When Kenya started implementing it. Finance Act In July, Wasuko Daniel Yu, chief executive of the e-commerce and delivery startup, had already begun looking for an African government “that is very interested in supporting our mission.” And it led to the relocation of the startup’s tech head office from Nairobi to Fomba, Zanzibar.

Kenya’s new law Targeted at tech companiesand has doubled. Digital Service Tax (pdf) On the gross value of online transactions, from 1.5% to 3% in January, making Nairobi less attractive to tech-based startups.

Above the annual corporate tax capped at 30%, startups like Vasco that supply goods will also pay an excise tax. The Finance Act also increased the capital gains tax rate from 5% to 15%, effective from January 2023.

Why did Vasuko move to Zanzibar?

Yu told Vophs that he found Zanzibar’s fiscal policies more supportive of his expansion plans across Africa, and left Nairobi because heavy taxes translate into lower profit margins for Vasco—which is valued at $625 million. – which has now spread to six African countries six years into its existence.

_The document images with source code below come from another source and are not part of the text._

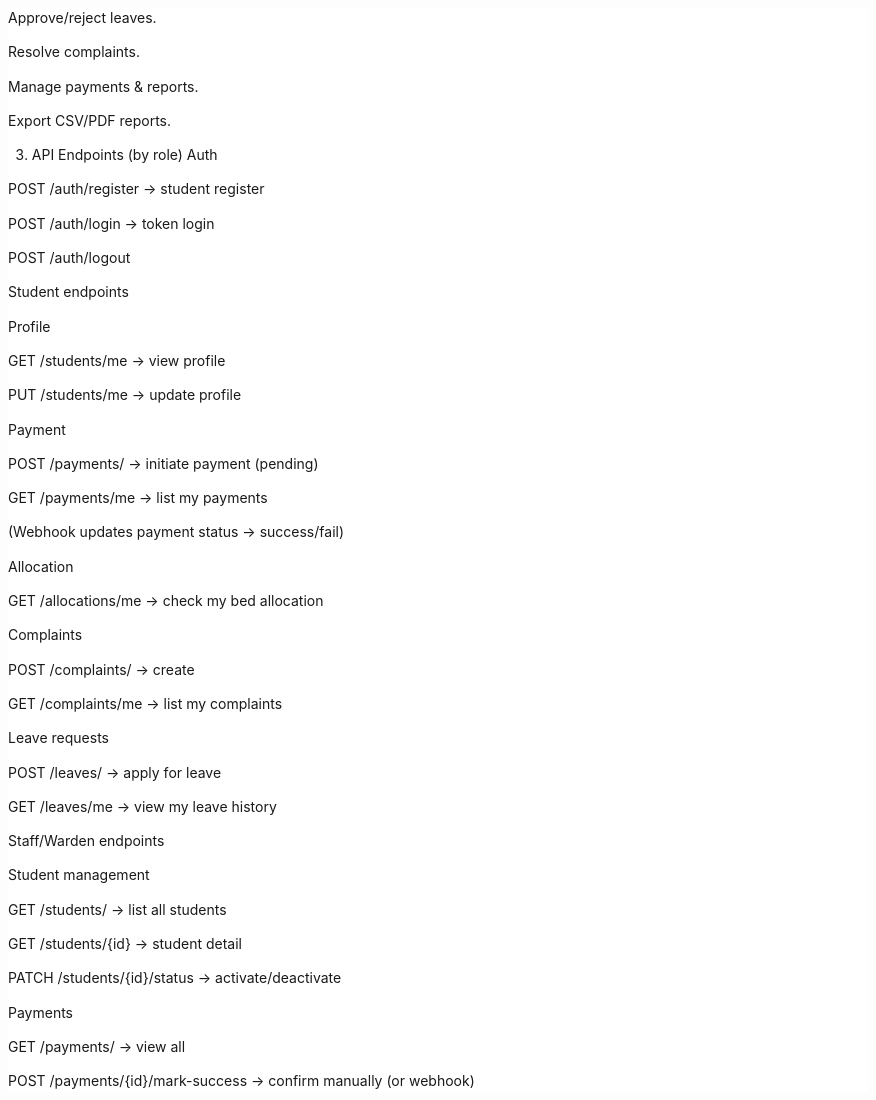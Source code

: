 Approve/reject leaves.

Resolve complaints.

Manage payments & reports.

Export CSV/PDF reports.

3. API Endpoints (by role)
Auth

POST /auth/register → student register

POST /auth/login → token login

POST /auth/logout

Student endpoints

Profile

GET /students/me → view profile

PUT /students/me → update profile

Payment

POST /payments/ → initiate payment (pending)

GET /payments/me → list my payments

(Webhook updates payment status → success/fail)

Allocation

GET /allocations/me → check my bed allocation

Complaints

POST /complaints/ → create

GET /complaints/me → list my complaints

Leave requests

POST /leaves/ → apply for leave

GET /leaves/me → view my leave history

Staff/Warden endpoints

Student management

GET /students/ → list all students

GET /students/{id} → student detail

PATCH /students/{id}/status → activate/deactivate

Payments

GET /payments/ → view all

POST /payments/{id}/mark-success → confirm manually (or webhook)
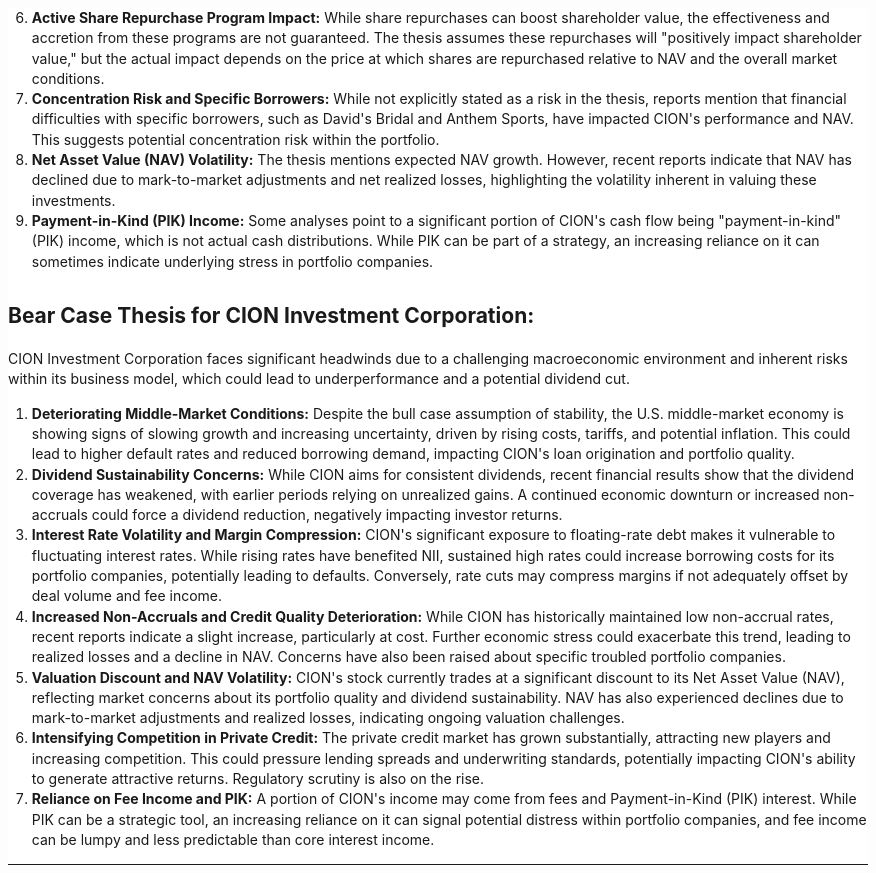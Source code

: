 6.  **Active Share Repurchase Program Impact:** While share repurchases can boost shareholder value, the effectiveness and accretion from these programs are not guaranteed. The thesis assumes these repurchases will "positively impact shareholder value," but the actual impact depends on the price at which shares are repurchased relative to NAV and the overall market conditions.
7.  **Concentration Risk and Specific Borrowers:** While not explicitly stated as a risk in the thesis, reports mention that financial difficulties with specific borrowers, such as David's Bridal and Anthem Sports, have impacted CION's performance and NAV. This suggests potential concentration risk within the portfolio.
8.  **Net Asset Value (NAV) Volatility:** The thesis mentions expected NAV growth. However, recent reports indicate that NAV has declined due to mark-to-market adjustments and net realized losses, highlighting the volatility inherent in valuing these investments.
9.  **Payment-in-Kind (PIK) Income:** Some analyses point to a significant portion of CION's cash flow being "payment-in-kind" (PIK) income, which is not actual cash distributions. While PIK can be part of a strategy, an increasing reliance on it can sometimes indicate underlying stress in portfolio companies.

## Bear Case Thesis for CION Investment Corporation:

CION Investment Corporation faces significant headwinds due to a challenging macroeconomic environment and inherent risks within its business model, which could lead to underperformance and a potential dividend cut.

1.  **Deteriorating Middle-Market Conditions:** Despite the bull case assumption of stability, the U.S. middle-market economy is showing signs of slowing growth and increasing uncertainty, driven by rising costs, tariffs, and potential inflation. This could lead to higher default rates and reduced borrowing demand, impacting CION's loan origination and portfolio quality.
2.  **Dividend Sustainability Concerns:** While CION aims for consistent dividends, recent financial results show that the dividend coverage has weakened, with earlier periods relying on unrealized gains. A continued economic downturn or increased non-accruals could force a dividend reduction, negatively impacting investor returns.
3.  **Interest Rate Volatility and Margin Compression:** CION's significant exposure to floating-rate debt makes it vulnerable to fluctuating interest rates. While rising rates have benefited NII, sustained high rates could increase borrowing costs for its portfolio companies, potentially leading to defaults. Conversely, rate cuts may compress margins if not adequately offset by deal volume and fee income.
4.  **Increased Non-Accruals and Credit Quality Deterioration:** While CION has historically maintained low non-accrual rates, recent reports indicate a slight increase, particularly at cost. Further economic stress could exacerbate this trend, leading to realized losses and a decline in NAV. Concerns have also been raised about specific troubled portfolio companies.
5.  **Valuation Discount and NAV Volatility:** CION's stock currently trades at a significant discount to its Net Asset Value (NAV), reflecting market concerns about its portfolio quality and dividend sustainability. NAV has also experienced declines due to mark-to-market adjustments and realized losses, indicating ongoing valuation challenges.
6.  **Intensifying Competition in Private Credit:** The private credit market has grown substantially, attracting new players and increasing competition. This could pressure lending spreads and underwriting standards, potentially impacting CION's ability to generate attractive returns. Regulatory scrutiny is also on the rise.
7.  **Reliance on Fee Income and PIK:** A portion of CION's income may come from fees and Payment-in-Kind (PIK) interest. While PIK can be a strategic tool, an increasing reliance on it can signal potential distress within portfolio companies, and fee income can be lumpy and less predictable than core interest income.

---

First.

“Zanzibar has lower tax rates, and better financial incentives. It’s also easier to secure work and business visas than in Nairobi,” Yu said. Establishing its base in Zanzibar allows Vasco to better understand its Swahili-speaking clients in mainland Tanzania, whose startup policies are equally attractive.

On August 29 Yu launched the Wasoko Innovation Hub in Fomba in partnership with the Zanzibar government, which has become home to “more than 500 visionary engineers, product managers, UX designers and researchers from Africa and around the world.

“Vasco is looking for a location where we can bring together the best talent from across the continent and beyond to innovate and develop new products and services for our customers,” he said, adding more than $15 million to the island. promising to secure the investment of in the next decade.

Finance Act of Kenya

The new law also implemented one 10% excise duty An additional $0.04 on all imported mobile phones and on all imported SIM cards, set to erode gains in the Internet economy. On their part, digital lenders are now paying. 20% Excise Tax On all loans to consumers, access to credit becomes more expensive and default increases.

“Working in Kenya is becoming more expensive due to the introduction of taxes, fees, levies, and charges,” They say Kenya Association of Manufacturers Chairman Mucai Kunyiha. “The new tax measures are punitive.”

With most businesses going online during the Covid-19 pandemic, the Kenyan government has cast its tax net on digital platforms that offer e-commerce, e-sports, digital content, and streaming services, and they have to pay their regular profits. forcing them to raise their fees to cover In an effort to crack down on tax fraud, the Kenya Revenue Authority (KRA) has been criticized for violating data privacy rights and spying on citizens’ online chats.

Silicon Zanzibar?

Zanzibar, which is part of Tanzania, offers the most affordable internet in East Africa. “We have an average download and upload speed of 22 megabits per second,” Yu tells Vophs.

“No longer will tech companies need to open offices and relocate their people to Dubai or London to manage their operations in Africa. We are an open and accessible platform for all Zanzibar-based tech companies and their team members. Providing the environment. says Mudrick SoragaZanzibar Minister of Investment and Economic Development.

Fumba is set to become the central hub for Silicon Zanzibar, and is expected to streamline the issuance of work visas for skilled tech workers from across Africa and beyond to relocate to Zanzibar. To further attract tech companies, the government is offering tax incentives under the Free Economic Zone program, including a ten-year corporate income tax exemption for startups like Vasco.